This list is an attempt to compile a minimum gear list for those intending to visit us for months+. If you are planning to come for an extended stay, please also take a look at the list of community gear we need at camp.
Continuing the discussions from:
This is a list of things that are more or less required over the course of a year. Some of the items are seasonal, and you don’t need to bring everything the first day. For instance, if you are arriving in June, it is not necessary to bring a sled and thermos for hot beverages.

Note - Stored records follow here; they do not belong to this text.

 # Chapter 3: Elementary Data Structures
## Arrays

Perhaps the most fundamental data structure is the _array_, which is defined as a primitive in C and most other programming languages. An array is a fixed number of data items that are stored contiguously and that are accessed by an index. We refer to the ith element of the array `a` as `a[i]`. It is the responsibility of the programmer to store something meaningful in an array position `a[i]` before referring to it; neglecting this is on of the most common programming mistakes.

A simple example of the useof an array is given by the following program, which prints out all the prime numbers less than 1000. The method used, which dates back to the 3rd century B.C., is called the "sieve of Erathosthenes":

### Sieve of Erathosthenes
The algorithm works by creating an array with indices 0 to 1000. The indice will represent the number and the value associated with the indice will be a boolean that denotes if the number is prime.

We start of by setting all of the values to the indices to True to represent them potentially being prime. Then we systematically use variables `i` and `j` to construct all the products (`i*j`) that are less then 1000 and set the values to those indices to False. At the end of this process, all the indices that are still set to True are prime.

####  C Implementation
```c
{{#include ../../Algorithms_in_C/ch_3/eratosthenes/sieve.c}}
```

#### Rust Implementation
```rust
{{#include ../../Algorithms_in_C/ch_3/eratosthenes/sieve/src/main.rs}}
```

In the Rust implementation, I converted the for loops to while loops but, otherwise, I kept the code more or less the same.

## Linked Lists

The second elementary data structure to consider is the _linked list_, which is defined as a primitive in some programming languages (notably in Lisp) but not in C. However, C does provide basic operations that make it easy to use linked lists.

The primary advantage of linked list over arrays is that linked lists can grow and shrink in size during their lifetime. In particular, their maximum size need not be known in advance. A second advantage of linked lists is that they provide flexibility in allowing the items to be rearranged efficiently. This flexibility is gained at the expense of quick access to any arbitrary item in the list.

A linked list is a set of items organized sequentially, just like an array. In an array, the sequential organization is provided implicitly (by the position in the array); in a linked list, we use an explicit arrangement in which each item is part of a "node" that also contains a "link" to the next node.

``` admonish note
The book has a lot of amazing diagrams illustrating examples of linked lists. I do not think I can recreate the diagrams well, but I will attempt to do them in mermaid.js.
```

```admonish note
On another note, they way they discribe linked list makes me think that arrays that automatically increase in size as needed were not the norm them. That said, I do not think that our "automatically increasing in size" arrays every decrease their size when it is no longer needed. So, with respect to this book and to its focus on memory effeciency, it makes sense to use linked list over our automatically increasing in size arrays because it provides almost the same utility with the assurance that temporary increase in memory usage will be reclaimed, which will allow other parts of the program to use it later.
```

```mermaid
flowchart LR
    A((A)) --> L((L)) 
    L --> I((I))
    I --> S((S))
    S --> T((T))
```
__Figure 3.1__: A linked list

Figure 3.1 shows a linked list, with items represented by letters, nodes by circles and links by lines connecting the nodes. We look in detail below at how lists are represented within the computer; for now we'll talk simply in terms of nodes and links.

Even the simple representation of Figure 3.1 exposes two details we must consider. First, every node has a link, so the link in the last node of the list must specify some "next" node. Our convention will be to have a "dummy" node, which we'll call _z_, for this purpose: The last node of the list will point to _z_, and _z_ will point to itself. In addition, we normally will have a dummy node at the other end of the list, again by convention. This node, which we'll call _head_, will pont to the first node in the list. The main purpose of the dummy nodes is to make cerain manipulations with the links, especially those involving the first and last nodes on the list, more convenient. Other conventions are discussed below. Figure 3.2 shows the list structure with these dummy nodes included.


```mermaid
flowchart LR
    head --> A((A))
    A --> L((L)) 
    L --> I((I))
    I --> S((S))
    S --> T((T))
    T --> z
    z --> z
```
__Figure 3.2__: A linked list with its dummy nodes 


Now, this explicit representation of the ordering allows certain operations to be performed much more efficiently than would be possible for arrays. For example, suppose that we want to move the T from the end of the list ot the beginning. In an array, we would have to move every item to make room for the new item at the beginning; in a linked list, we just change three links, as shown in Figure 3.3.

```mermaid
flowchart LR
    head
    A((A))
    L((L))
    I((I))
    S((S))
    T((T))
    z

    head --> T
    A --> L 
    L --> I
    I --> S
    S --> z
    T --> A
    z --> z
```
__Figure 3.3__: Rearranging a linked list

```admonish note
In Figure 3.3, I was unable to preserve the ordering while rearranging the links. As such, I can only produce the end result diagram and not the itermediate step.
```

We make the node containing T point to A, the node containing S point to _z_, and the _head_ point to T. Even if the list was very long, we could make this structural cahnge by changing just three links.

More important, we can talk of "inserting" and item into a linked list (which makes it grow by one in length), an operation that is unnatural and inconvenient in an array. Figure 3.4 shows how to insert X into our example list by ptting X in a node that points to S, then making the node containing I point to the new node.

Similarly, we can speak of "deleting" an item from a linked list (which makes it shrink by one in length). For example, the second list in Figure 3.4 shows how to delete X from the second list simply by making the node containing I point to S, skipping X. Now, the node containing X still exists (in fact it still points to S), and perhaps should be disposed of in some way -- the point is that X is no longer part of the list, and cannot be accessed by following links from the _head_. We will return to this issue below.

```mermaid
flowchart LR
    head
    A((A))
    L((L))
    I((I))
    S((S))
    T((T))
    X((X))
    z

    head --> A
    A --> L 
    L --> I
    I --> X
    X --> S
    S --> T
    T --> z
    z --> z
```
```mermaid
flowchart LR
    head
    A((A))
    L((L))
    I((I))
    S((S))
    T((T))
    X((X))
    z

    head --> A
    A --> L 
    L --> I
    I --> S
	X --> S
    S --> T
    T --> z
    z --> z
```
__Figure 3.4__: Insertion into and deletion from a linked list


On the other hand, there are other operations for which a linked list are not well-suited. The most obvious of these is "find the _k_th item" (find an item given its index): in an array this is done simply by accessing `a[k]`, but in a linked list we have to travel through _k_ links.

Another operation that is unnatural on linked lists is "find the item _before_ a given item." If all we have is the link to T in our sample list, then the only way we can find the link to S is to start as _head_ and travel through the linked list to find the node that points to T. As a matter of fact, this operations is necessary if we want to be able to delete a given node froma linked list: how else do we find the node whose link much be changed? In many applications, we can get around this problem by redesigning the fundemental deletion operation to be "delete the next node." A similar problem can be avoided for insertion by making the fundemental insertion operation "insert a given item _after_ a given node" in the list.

Jacket, parka, anorak, shell, etc. There are a variety of strategies that would work here. A common modern-ish boreal strategy is to have a very oversized lightweight cotton canvas anorak that can accommodate several layers under it. The anorak is primarily for winter use. Ideally, it would be made at camp, and would initially require only the canvas/thread. In the long-term, a fur ruff would be added for warmth. In addition to this, some kind of “waterproof breathable” shell for non-frozen seasons. This shell doesn’t have to be the most fancy Gore-Tex stuff available, and could be a “hard shell” or “soft shell”.
- DIY cotton canvas anorak. (patterns for one option in Snow Walker’s Companion)

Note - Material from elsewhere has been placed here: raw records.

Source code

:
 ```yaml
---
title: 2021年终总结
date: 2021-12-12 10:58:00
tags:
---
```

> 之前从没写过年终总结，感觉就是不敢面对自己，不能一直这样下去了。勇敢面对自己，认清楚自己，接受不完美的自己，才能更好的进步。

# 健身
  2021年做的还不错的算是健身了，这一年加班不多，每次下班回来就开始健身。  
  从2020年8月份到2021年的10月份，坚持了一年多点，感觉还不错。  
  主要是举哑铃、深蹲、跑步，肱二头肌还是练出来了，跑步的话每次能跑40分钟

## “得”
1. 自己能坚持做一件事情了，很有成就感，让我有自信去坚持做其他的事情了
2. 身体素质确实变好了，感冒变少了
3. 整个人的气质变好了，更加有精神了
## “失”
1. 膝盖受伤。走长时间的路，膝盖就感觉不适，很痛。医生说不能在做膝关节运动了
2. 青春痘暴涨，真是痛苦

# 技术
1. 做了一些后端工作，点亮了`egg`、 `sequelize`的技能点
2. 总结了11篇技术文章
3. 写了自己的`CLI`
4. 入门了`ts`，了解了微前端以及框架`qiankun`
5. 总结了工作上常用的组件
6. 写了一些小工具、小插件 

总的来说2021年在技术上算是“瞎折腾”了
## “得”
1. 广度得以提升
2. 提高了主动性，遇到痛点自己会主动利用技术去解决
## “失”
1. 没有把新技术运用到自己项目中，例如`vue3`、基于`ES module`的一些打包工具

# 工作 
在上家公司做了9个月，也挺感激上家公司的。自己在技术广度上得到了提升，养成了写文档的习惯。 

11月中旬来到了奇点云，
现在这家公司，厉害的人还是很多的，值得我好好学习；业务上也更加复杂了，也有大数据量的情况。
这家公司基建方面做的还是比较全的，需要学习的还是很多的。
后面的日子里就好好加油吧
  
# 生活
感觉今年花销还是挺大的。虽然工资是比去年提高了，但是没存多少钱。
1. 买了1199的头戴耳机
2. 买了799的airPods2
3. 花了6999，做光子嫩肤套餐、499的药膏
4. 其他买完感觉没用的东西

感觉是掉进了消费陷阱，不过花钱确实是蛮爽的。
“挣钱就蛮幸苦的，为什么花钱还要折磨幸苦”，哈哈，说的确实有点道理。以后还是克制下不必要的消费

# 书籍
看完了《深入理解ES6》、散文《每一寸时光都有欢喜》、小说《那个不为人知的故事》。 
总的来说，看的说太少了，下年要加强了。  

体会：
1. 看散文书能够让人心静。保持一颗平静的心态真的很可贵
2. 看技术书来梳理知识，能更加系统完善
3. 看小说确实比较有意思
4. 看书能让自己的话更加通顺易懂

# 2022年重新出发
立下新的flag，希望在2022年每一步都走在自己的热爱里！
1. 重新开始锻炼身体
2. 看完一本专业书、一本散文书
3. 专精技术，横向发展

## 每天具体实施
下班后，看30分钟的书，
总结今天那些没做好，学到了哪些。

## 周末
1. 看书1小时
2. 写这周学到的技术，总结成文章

- Hooded soft shell. Example: Columbia Hooded Soft Shell ($50)
- Hooded hard shell. Example: Mountain Hardwear Men’s Plasmic Ion ($120). We have two of these in camp (as of 2016), but in older versions. They are fine above freezing, thought they are never as breathable as advertised. They are not great for winter use, as ice tends to develop on the inside.
Base layers (2 pair, maybe light and med)

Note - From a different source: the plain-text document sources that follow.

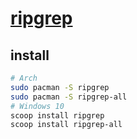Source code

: # [ripgrep](https://github.com/BurntSushi/ripgrep)

## install

```sh
# Arch
sudo pacman -S ripgrep
sudo pacman -S ripgrep-all
# Windows 10
scoop install ripgrep
scoop install ripgrep-all
```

Mud boots - Muck, Bogs, Xtra Tuf
Mukluks (Steger Arctic, 3+ sizes above your regular size recommended)
Life vest (ones that allow freedom of movement are extra nice)
Wool Socks (5 pairs that fit, 2 pairs next size up, 2 pairs two sizes up)
2 pair Thermafit gloves for picking nets
2 pair Atlas orange gloves with wool liner gloves for cold weather fish cutting as well as bacteria rich hide work
Fishing pants and jacket
Mitten shell and liners
Wool Sweaters and flannels for layering
Long sleeve lightweight loose fitting shirts (tighter weave preferable)
Axe (typically, “small forest” or “forest” size)
- Gransfors Bruks, small forest axe. Everyone seems to love these. ($160+)
Husqvarna forest axe. These used to be great for the price. After changing manufacturers they are now good for the price ($70).
- Cheap and dirty: buy an axe head or broken axe at a garage sale ($5+) or eBay, then put on a new hickory handle (available at hardware stores for about $12). Or, find a small tree/branch that looks like an axe handle and use your knife to make it look more like a handle (free).
- Inexpensive but fine: Council Tool “Boy’s Axe” or “Hudson Bay Axe” $25-$40
- Other Higher-End: Wetterlings, etc.
Bowl. Or slightly curved plate. Something to eat food off of and/or out of. We don’t keep a full set of china at camp.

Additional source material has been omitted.